*Requirement*
Check every line of the following material for the word "these", then say how many have it, with no other words.

*Data for processing*
----

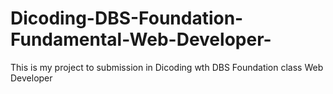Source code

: # Dicoding-DBS-Foundation-Fundamental-Web-Developer-
This is my project to submission in Dicoding wth DBS Foundation class Web Developer
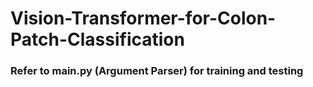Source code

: # Vision-Transformer-for-Colon-Patch-Classification

### Refer to main.py (Argument Parser) for training and testing
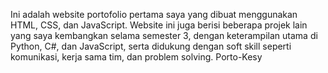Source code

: Ini adalah website portofolio pertama saya yang dibuat menggunakan HTML, CSS, dan JavaScript. Website ini juga berisi beberapa projek lain yang saya kembangkan selama semester 3, dengan keterampilan utama di Python, C#, dan JavaScript, serta didukung dengan soft skill seperti komunikasi, kerja sama tim, dan problem solving. Porto-Kesy
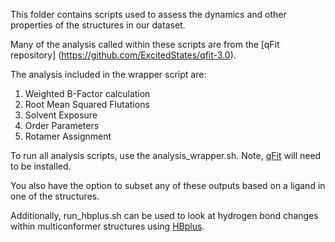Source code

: This folder contains scripts used to assess the dynamics and other properties of the structures in our dataset. 

Many of the analysis called within these scripts are from the [qFit repository] (https://github.com/ExcitedStates/qfit-3.0).

The analysis included in the wrapper script are:
1) Weighted B-Factor calculation
2) Root Mean Squared Flutations
3) Solvent Exposure
4) Order Parameters
5) Rotamer Assignment

To run all analysis scripts, use the analysis_wrapper.sh.
Note, [qFit](https://github.com/ExcitedStates/qfit-3.0) will need to be installed.

You also have the option to subset any of these outputs based on a ligand in one of the structures.


Additionally, run_hbplus.sh can be used to look at hydrogen bond changes within multiconformer structures using [HBplus](https://www.ebi.ac.uk/thornton-srv/software/HBPLUS/).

----

*Answer to this problem*
2